Balance.  We are all searching for it.  Some have found it.  I have been struggling with it.  Balancing being a wife, a mother, a business owner, a friend.  Balancing laundry, cleaning, playing with my kids, creating products for other teachers, scrapbooking, relaxing, reading, blogging.  Life is a balancing act and I will be the first to admit that I have been on the struggle bus to find balance in my life.


I don't like to fail at anything.  So if I commit to something, I see it through.  In my head that means if I want a product completed by a certain time, it needs to get done.  If I want a new scrapbook layout each week, it needs to happen.  If I join a linky party, I need to keep up with it each week or month.  But let me tell you, that gets exhausting.  Before I left for Vegas, I realized I was so stressed and overwhelmed with things I told myself I needed to do.  Deadlines I gave myself.  Pressures I put on myself.

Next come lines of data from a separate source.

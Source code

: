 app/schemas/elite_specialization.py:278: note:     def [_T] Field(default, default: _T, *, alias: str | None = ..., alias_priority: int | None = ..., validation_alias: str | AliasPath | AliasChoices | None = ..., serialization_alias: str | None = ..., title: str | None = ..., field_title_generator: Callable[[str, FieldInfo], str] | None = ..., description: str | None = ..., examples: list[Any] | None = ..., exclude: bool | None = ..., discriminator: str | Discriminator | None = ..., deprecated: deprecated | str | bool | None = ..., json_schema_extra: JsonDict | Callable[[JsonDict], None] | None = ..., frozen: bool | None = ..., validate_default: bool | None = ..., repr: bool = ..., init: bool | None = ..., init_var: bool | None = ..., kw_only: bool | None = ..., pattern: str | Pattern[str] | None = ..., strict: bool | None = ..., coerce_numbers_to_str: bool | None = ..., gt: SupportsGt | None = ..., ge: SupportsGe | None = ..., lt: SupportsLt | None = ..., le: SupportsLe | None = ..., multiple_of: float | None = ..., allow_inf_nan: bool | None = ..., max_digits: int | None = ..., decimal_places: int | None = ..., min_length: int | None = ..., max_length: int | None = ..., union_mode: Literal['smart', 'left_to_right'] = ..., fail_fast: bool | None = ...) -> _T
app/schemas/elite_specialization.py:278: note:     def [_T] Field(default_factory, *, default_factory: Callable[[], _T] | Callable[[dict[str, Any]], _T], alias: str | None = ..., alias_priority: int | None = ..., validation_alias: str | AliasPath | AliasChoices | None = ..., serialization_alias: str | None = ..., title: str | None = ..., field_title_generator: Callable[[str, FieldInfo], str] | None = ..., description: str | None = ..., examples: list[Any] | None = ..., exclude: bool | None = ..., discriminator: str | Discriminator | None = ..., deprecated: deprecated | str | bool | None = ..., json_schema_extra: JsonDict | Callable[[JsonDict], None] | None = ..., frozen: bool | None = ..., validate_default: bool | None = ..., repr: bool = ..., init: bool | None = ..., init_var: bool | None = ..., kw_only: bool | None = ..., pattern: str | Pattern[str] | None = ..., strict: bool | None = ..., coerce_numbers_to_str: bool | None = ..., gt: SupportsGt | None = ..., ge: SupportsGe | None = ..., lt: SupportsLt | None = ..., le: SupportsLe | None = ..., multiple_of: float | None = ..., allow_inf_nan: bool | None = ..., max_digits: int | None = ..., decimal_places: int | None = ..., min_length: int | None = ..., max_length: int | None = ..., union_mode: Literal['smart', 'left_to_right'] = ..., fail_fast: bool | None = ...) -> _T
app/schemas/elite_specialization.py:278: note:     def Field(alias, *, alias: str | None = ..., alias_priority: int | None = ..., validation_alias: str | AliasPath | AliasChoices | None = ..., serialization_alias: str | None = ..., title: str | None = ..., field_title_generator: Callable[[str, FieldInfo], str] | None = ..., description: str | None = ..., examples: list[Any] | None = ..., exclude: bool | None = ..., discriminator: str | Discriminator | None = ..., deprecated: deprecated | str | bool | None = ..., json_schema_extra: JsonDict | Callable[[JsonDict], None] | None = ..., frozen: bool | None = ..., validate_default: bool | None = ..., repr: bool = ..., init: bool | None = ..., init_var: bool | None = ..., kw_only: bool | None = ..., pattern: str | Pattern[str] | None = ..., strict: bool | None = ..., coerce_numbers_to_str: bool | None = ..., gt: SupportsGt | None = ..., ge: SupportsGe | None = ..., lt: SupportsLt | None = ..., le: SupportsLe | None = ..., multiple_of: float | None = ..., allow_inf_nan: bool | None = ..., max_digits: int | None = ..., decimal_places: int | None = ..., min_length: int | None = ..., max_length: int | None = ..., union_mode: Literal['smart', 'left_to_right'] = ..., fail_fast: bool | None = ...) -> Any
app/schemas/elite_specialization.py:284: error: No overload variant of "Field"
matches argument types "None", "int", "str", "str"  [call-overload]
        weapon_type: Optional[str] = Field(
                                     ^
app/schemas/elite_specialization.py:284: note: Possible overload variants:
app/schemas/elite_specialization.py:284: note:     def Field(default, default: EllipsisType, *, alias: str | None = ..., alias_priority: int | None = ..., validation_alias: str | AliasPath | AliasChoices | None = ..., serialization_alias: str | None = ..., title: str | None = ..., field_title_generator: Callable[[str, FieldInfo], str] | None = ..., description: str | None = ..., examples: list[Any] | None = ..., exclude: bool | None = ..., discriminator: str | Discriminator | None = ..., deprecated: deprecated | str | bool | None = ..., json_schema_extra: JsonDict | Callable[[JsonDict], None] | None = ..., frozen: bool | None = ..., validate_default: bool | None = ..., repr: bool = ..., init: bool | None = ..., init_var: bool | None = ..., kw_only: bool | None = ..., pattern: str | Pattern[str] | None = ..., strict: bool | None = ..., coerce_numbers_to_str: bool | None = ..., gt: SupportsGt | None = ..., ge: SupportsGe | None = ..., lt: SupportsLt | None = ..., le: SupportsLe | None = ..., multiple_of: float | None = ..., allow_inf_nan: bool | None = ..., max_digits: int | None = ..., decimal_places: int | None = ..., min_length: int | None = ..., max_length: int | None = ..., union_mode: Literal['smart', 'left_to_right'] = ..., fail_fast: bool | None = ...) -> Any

And then I went to Vegas.  And something changed.  I am not sure what exactly but I think it was a combination of things.  Here I am surrounded by these amazing TpT sellers, learning how to improve my store, adding to my to do list and yet all I could think about was how much I missed my girls and my husband.  Yes, the same ones I couldn't wait to get a break from.  I couldn't call home or video chat or even think about them without tearing up.  And then there were all the other teachers turned stay at home moms that I met.  In all of our conversations, a common theme was finding balance, trying to do it all and remembering why we were doing this in the first place.  


So while everyone came home from Vegas fired up and ready to get to work, I came home and took a break.  I needed to just be with my family and not worry about work.  I needed to work on my schedule with no pressure of needing to blog, or market, or create at a certain time.  I went back to the basics.  If I was going to spend any time working, it would be on creating and updating products.  Period.


Last week I did something crazy.  I took the girls to a splash pad/park and left everything in the car.  On purpose.  I am rarely without my phone because I use it to document (and then scrapbook) our every day life.  But on that day, I decided life would go on if our scrapbook didn't have pictures of our day at the park.  We had fun and played and did what the girls wanted.  When they were hungry we ate.  When they were done with the water, we moved to the playground.  They had my undivided attention.  I didn't care about the time or getting them home at exactly the right time for naps.  I didn't worry about taking pictures or documenting our life on Instagram.


And you know what?  Life went on.  Life goes on if you don't have your phone in your hand.  Life goes on if you aren't checking in on social media.  Life goes on if you don't scroll back through Instagram to the last picture you remember seeing so you don't miss anything in your feed.  Life goes on when everyone else joins Periscope and you can't think of adding one more thing to your plate.  Life goes on when you don't blog.  Life goes on when you don't join a linky party, even if a friend is hosting.  Life goes on when the laundry piles are taller than your kids.  Life goes on when dog hair is all over your floors.  Life goes on.


This whole TpT/blogging life would never have happened for me, if I hadn't decided to quit my job to raise my family.  And I have to remind myself that.  A LOT.  My family needs to be my priority, bottom line.


Here is why this is hard.  I like working.  For the first time in my life, I LOVE working.  Creating products for other teachers (and for myself) makes me happy.  It relaxes me.  It gives me a purpose.  I don't see it as work which is why I think it is often hard to shut it down.  I also work for little bits at a time while my girls sleep so I am always in the middle of something and need just a few more minutes.


But I can't do it all.  And you know what?  That's okay.  Nobody expects me to but me.  And I am learning to just let it go.  I am not perfect.  I do not have all the answers.  I have not found balance or changed my ways.  But I'm working on it.  I am trying and failing some days but I am trying nonetheless.